Facebook can be a remarkable place of learning. Posts are instructive to analyze. It is instructive to see how often worthy arguments regarding an important subject only preach to other people who already feel the same way that the writer does. Often this happens because the social issue or political issue they post or link to is inflammatory to some group of people.
If you are writing about something that is important to you then you need to consider what you hope to accomplish by your argument. Do you want to insult or destroy the people who disagree with you or do you want them to open their hearts and minds and listen to you? Do you want to “fire up the base” or do you want to keep communications open in such a way that others might be swayed by your arguments?
I once had a young Protestant seminarian come into my office and tell me, quite innocently, that a particular group of people were stupid. So that we could continue the conversation, I told him that perhaps he ought to know that I was one of that particular group he was labeling as stupid. He was stunned. He stuttered and apologized all over the place. I put him at his ease by saying I was not offended but suggested that perhaps he shouldn’t make assumptions about his audience.
Often we make assumptions about others that are ill-founded. I was once unfriended on FB by a school friend who is living in a committed gay relationship. I sent my friend a private message and asked if I had said something to give offense. The reply was that they had unfriended everyone that they didn’t think could whole-heartedly support their lifestyle. Since it was clear from things I had posted that I was a Christian they assumed that I had views about gay issues. I responded that I did have views on that subject as well as many other subjects but that we had been friends for years and that I do not feel it is my place to judge. I went on to say that I have my hands full dealing with my own life – or as the Bible says, dealing with the log in my own eye.
I read a book recently that was very helpful on this subject. It drove home the point that people of goodwill often hold totally divergent views. If you are the reader of something that is bothersome or offensive to you – talk privately to the person who wrote it. Ask about it.

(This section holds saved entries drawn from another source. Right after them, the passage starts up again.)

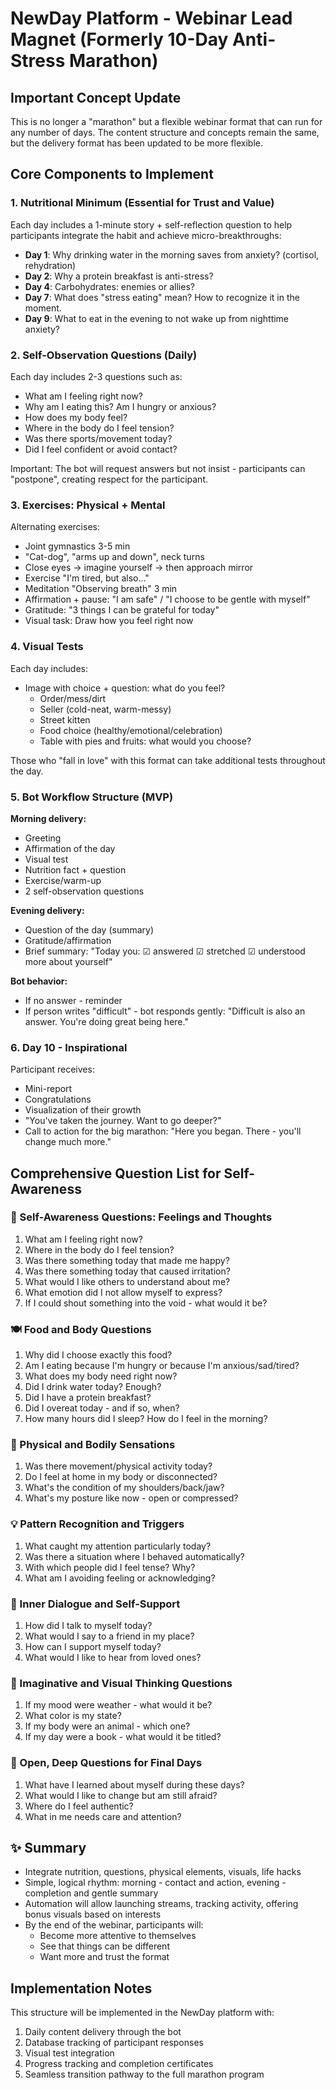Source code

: # NewDay Platform - Webinar Lead Magnet (Formerly 10-Day Anti-Stress Marathon)

## Important Concept Update
This is no longer a "marathon" but a flexible webinar format that can run for any number of days. The content structure and concepts remain the same, but the delivery format has been updated to be more flexible.

## Core Components to Implement

### 1. Nutritional Minimum (Essential for Trust and Value)

Each day includes a 1-minute story + self-reflection question to help participants integrate the habit and achieve micro-breakthroughs:

- **Day 1**: Why drinking water in the morning saves from anxiety? (cortisol, rehydration)
- **Day 2**: Why a protein breakfast is anti-stress?
- **Day 4**: Carbohydrates: enemies or allies?
- **Day 7**: What does "stress eating" mean? How to recognize it in the moment.
- **Day 9**: What to eat in the evening to not wake up from nighttime anxiety?

### 2. Self-Observation Questions (Daily)

Each day includes 2-3 questions such as:
- What am I feeling right now?
- Why am I eating this? Am I hungry or anxious?
- How does my body feel?
- Where in the body do I feel tension?
- Was there sports/movement today?
- Did I feel confident or avoid contact?

Important: The bot will request answers but not insist - participants can "postpone", creating respect for the participant.

### 3. Exercises: Physical + Mental

Alternating exercises:
- Joint gymnastics 3-5 min
- "Cat-dog", "arms up and down", neck turns
- Close eyes → imagine yourself → then approach mirror
- Exercise "I'm tired, but also..." 
- Meditation "Observing breath" 3 min
- Affirmation + pause: "I am safe" / "I choose to be gentle with myself"
- Gratitude: "3 things I can be grateful for today"
- Visual task: Draw how you feel right now

### 4. Visual Tests

Each day includes:
- Image with choice + question: what do you feel?
  - Order/mess/dirt
  - Seller (cold-neat, warm-messy)
  - Street kitten
  - Food choice (healthy/emotional/celebration)
  - Table with pies and fruits: what would you choose?

Those who "fall in love" with this format can take additional tests throughout the day.

### 5. Bot Workflow Structure (MVP)

**Morning delivery:**
- Greeting
- Affirmation of the day
- Visual test
- Nutrition fact + question
- Exercise/warm-up
- 2 self-observation questions

**Evening delivery:**
- Question of the day (summary)
- Gratitude/affirmation
- Brief summary: "Today you: ☑ answered ☑ stretched ☑ understood more about yourself"

**Bot behavior:**
- If no answer - reminder
- If person writes "difficult" - bot responds gently: "Difficult is also an answer. You're doing great being here."

### 6. Day 10 - Inspirational

Participant receives:
- Mini-report
- Congratulations
- Visualization of their growth
- "You've taken the journey. Want to go deeper?"
- Call to action for the big marathon: "Here you began. There - you'll change much more."

## Comprehensive Question List for Self-Awareness

### 🧠 Self-Awareness Questions: Feelings and Thoughts
1. What am I feeling right now?
2. Where in the body do I feel tension?
3. Was there something today that made me happy?
4. Was there something today that caused irritation?
5. What would I like others to understand about me?
6. What emotion did I not allow myself to express?
7. If I could shout something into the void - what would it be?

### 🍽 Food and Body Questions
1. Why did I choose exactly this food?
2. Am I eating because I'm hungry or because I'm anxious/sad/tired?
3. What does my body need right now?
4. Did I drink water today? Enough?
5. Did I have a protein breakfast?
6. Did I overeat today - and if so, when?
7. How many hours did I sleep? How do I feel in the morning?

### 🏃 Physical and Bodily Sensations
1. Was there movement/physical activity today?
2. Do I feel at home in my body or disconnected?
3. What's the condition of my shoulders/back/jaw?
4. What's my posture like now - open or compressed?

### 💡 Pattern Recognition and Triggers
1. What caught my attention particularly today?
2. Was there a situation where I behaved automatically?
3. With which people did I feel tense? Why?
4. What am I avoiding feeling or acknowledging?

### 🌱 Inner Dialogue and Self-Support
1. How did I talk to myself today?
2. What would I say to a friend in my place?
3. How can I support myself today?
4. What would I like to hear from loved ones?

### 🎨 Imaginative and Visual Thinking Questions
1. If my mood were weather - what would it be?
2. What color is my state?
3. If my body were an animal - which one?
4. If my day were a book - what would it be titled?

### 💭 Open, Deep Questions for Final Days
1. What have I learned about myself during these days?
2. What would I like to change but am still afraid?
3. Where do I feel authentic?
4. What in me needs care and attention?

## ✨ Summary

- Integrate nutrition, questions, physical elements, visuals, life hacks
- Simple, logical rhythm: morning - contact and action, evening - completion and gentle summary
- Automation will allow launching streams, tracking activity, offering bonus visuals based on interests
- By the end of the webinar, participants will:
  - Become more attentive to themselves
  - See that things can be different
  - Want more and trust the format

## Implementation Notes

This structure will be implemented in the NewDay platform with:
1. Daily content delivery through the bot
2. Database tracking of participant responses
3. Visual test integration
4. Progress tracking and completion certificates
5. Seamless transition pathway to the full marathon program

If you are writing something consider whether you want to slander the other side or invite people of differing views to talk and think about what you have said.
Freedom of speech works best when we converse with each other. Give and take, asking and answering, first one then the other. Maybe one of these days I will write specifically about the book I mentioned in the last paragraph. It was a remarkable read – but not only because of the subject of the book.
This is a BIG problem of mine. You wouldn’t know it to look at me, but I am a short-tempered, firry-tongued person in matters of theology (and some others of a more personal nature) who seldom if ever thinks twice before writing once — and always writing in public. Often I don’t know I’m doing it; I think I am simply making clarifying observations to an ongoing debate, when in fact the language I use is arrogant and assertive and ends up beating the other writer over the head with a literary baseball bat. I have greatly offended many people this way, and lost some dear friends because I could not keep my fingers from typing. I hope I have learned from my mistakes, but every now and then I fire some blast on the “comments” section of a website for no other reason than to put down and “correct” some stupid sob . . . . I think I only have hurt myself in doing this, and am paying the price now — with interest.
Mark, thank you for writing. You don’t need to answer people with whom you disagree. Take a lesson from childhood — I’ve had to relearn many such lessons. “If you can’t say something nice about someone, don’t say anything at all.”